In total, something like 214,000 companies were established by MF, with these companies spread around the world. Strangely, there are few American companies or individuals reported thus far - the current number seems to be 3072, with a total of 441 clients, but we're told to expect more. 3072 out of 214,000? Really?

Putin is just missed, but some around him are having their affairs aired in public. All, according to the Kremlin, part of a campaign of Putinphobia. Whose to know, but the Panama Papers are highlighting goings on that seem a little unsavory. In fact, a lot unsavory, by a huge range of people, from football stars to royalty, to criminals and (not criminal) individuals and companies.

And yet, all the information is not being released, raising questions about the political motives of those that released the information. Wikileaks climbed into the fray by stating categorically that one of the organisations involved in the dissemination of the information is effectively a front for Soros and his anti-Russia pro-democracy agenda.

And it is to that background that the relatively low number of Americans identified raises questions. If there is a dearth of Americans, is this because the information has been massaged? Is the number so low because the United States already has significant tax havens in Arizona and Delaware, and therefore there is less "need" for Americans to create international vehicles? Really?

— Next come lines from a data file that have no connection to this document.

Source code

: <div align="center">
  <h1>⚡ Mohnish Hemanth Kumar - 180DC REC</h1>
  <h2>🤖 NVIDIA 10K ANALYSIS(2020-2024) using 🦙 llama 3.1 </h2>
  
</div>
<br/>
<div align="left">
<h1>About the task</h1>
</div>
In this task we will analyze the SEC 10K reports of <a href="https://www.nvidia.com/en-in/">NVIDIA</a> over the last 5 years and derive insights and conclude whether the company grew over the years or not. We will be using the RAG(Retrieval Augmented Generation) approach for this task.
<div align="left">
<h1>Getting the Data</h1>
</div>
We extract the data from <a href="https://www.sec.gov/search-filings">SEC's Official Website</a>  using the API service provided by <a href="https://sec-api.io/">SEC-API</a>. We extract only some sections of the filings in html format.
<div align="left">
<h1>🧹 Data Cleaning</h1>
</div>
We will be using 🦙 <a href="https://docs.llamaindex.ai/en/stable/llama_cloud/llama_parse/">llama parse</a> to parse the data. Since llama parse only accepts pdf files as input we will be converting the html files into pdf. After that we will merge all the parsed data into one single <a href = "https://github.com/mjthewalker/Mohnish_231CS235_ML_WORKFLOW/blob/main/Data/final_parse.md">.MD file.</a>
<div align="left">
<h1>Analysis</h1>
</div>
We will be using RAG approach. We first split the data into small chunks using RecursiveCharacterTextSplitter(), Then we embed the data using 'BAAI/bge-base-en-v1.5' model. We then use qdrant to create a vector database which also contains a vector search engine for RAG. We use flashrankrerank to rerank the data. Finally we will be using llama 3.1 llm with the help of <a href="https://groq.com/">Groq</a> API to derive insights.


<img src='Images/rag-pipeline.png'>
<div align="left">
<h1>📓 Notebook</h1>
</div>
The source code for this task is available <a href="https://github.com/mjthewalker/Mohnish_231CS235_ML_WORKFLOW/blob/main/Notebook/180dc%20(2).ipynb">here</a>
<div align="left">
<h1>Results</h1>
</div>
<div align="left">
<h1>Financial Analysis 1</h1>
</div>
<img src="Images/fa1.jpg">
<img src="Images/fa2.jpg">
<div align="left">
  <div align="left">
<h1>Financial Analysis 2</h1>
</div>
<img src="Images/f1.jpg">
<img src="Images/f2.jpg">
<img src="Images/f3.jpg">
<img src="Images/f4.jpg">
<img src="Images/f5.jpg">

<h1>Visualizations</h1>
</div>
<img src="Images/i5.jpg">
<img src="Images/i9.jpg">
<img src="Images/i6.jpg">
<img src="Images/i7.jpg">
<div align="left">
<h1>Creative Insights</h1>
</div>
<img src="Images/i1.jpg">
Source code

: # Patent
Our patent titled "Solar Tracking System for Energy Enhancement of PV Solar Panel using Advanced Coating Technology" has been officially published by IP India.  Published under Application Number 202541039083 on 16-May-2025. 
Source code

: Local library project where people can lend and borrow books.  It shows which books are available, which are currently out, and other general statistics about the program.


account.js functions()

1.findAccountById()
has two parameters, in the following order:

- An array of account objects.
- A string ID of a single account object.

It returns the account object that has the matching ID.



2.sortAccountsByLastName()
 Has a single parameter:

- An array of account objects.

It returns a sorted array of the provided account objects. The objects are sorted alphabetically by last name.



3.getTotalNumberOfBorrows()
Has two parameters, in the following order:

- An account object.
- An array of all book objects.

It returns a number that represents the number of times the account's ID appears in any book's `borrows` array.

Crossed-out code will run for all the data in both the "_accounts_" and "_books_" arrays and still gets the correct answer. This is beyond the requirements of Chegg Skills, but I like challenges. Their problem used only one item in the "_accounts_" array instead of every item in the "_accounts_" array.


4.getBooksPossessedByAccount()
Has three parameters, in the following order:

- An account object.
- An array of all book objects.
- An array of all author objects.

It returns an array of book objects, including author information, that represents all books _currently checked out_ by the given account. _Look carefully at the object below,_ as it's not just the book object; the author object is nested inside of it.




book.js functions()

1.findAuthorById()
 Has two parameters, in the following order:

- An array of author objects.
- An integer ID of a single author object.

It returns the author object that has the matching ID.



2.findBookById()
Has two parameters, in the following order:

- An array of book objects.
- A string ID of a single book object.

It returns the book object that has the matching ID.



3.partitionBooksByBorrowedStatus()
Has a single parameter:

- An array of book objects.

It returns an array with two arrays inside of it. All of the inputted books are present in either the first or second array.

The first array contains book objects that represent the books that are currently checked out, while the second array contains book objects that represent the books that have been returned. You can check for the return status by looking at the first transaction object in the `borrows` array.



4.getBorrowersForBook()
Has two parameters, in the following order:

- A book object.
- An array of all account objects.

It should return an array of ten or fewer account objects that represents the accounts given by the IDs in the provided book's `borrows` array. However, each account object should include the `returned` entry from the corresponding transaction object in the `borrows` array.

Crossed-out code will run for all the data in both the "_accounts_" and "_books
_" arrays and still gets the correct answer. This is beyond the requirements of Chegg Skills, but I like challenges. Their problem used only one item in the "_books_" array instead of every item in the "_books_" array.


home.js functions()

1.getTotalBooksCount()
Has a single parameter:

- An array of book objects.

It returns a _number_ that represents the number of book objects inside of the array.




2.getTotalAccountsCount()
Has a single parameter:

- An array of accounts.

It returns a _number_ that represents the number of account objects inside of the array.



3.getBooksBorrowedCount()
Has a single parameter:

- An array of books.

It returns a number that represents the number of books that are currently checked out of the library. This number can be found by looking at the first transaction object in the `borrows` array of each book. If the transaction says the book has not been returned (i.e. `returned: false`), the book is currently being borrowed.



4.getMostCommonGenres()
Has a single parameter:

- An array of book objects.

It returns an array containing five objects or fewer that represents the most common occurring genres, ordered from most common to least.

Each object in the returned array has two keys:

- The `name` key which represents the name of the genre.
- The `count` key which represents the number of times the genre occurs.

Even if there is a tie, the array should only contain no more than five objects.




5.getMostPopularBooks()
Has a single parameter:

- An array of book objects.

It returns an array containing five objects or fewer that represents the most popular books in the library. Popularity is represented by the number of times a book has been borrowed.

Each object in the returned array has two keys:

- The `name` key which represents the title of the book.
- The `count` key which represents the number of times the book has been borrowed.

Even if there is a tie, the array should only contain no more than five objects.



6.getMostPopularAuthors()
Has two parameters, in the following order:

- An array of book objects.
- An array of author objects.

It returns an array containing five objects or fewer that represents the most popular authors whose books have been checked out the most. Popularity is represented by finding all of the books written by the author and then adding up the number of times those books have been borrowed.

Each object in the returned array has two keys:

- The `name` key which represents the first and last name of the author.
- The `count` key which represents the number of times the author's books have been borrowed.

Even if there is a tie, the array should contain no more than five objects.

At the core of my concerns then, is the question of whether the release of information, stolen information, was a crime, and not a "whistle blowing" action. And if it was a criminal activity (which hacking resulting in the theft of company information clearly is) then while there may be an argument that the thief was a whistle-blower, it does not absolve organisations from their use of the information for gain.

In this case, Süddeutsche Zeitung, the Guardian and other news organisations, instead of being legitimate news gathering and reporting organisations, are in fact the recipients and exploiters of illegally gains assets (the data). The drug data dealer has given then a home, and they know it came from criminal activity.

This makes their activities effectively the exploitation of the proceeds of crime.

I would expect that the vast majority of the companies formed will have been for perfectly valid business or personal reasons, legally using mechanisms to manage business activities and assets while also managing tax exposure - legally. None of that matters of course. Panama and anyone who does business with a Panama legal firm is now assumed to be a crook, while the real criminals, the Hacker(s) and the news outlets that has used the proceeds of that crime, will wear a mantel of purity of spirit.

If anything, I wonder if there will not be legal actions taken against the organisations that used and reported the data. Proceeds of crime indeed.